Conversely, a deficient compliance program can result in increased liabilities, harmful management distractions and negative publicity. In short, a quality corporate compliance program is extremely valuable and important. As a result, directors should consider their oversight of compliance activities to be one of the highest priority items on their agenda.

Recent efforts by various regulators heighten even more the importance of compliance efforts within public companies. Most notably, Section 922 of the Dodd-Frank Wall Street Reform and Consumer Protection Act required the SEC to adopt rules for the implementation of a robust whistleblower program which is intended to incentivize company employees and third parties to identify and disclose to the SEC illegal conduct within the company.

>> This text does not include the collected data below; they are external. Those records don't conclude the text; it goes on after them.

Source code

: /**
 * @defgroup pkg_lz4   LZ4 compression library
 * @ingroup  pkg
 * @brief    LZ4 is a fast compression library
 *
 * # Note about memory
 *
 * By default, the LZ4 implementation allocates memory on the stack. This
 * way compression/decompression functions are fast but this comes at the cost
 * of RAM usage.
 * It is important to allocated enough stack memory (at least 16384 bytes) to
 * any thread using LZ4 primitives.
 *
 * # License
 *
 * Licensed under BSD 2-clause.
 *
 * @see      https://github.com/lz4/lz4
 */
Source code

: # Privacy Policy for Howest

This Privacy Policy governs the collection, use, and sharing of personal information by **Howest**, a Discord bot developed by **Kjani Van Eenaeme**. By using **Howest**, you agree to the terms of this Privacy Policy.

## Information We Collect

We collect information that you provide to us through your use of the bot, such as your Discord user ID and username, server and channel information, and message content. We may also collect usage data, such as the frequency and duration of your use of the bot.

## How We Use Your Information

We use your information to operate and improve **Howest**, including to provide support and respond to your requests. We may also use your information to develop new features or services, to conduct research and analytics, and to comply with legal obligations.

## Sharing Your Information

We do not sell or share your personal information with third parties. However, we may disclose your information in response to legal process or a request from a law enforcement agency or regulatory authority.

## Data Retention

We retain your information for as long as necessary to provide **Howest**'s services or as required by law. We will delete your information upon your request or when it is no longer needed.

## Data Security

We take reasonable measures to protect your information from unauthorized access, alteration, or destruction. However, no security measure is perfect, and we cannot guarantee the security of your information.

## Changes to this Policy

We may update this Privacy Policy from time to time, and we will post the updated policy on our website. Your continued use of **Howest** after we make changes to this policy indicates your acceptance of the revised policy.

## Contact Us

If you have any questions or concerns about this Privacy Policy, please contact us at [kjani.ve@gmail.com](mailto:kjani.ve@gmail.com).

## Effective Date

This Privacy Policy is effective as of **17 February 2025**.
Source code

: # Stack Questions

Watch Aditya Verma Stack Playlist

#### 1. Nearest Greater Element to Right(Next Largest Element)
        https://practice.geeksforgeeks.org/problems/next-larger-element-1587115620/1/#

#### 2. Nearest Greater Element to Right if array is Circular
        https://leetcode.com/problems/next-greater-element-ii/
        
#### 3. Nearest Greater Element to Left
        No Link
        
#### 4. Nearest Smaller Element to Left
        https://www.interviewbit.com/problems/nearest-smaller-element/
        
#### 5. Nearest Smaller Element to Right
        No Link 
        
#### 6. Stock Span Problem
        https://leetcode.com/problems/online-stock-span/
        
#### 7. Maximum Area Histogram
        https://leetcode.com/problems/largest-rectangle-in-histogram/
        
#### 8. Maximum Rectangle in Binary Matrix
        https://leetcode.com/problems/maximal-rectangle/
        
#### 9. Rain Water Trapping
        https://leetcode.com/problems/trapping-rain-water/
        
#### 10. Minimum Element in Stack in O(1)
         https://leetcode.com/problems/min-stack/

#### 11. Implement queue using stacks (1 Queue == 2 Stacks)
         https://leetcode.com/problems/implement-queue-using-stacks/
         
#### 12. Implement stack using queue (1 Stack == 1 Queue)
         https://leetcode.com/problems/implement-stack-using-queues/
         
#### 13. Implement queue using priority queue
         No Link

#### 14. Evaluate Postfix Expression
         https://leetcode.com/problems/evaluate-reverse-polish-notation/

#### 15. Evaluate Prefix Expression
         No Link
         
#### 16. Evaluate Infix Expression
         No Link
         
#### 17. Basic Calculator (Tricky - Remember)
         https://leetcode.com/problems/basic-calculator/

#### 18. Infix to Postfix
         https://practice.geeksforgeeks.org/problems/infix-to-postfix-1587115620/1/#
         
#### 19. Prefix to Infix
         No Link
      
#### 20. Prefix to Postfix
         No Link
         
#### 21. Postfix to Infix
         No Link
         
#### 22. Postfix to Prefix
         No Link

Those new SEC rules, which became effective in August 2011, allow a whistleblower who voluntarily provides to the SEC original information that leads to the SEC obtaining monetary sanctions exceeding $1 million to recover up to thirty percent (30%) of those sanctions. Although these new rules mildly encourage employees to utilize the company’s internal compliance programs to report wrongdoing, in reality employees are now heavily incentivized to disclose to the SEC illegal company activity without utilizing the company’s internal compliance programs. To the extent these new rules result in the SEC learning of a legal violation before the company identifies, investigates and potentially remediates the violation, companies will likely be forced more often to defend themselves to the SEC, shareholders and the public. An obvious question in that situation will be why the company’s corporate compliance program failed to detect and prevent the illegal conduct, thereby placing even greater scrutiny and pressure on the directors to maintain an effective corporate compliance program.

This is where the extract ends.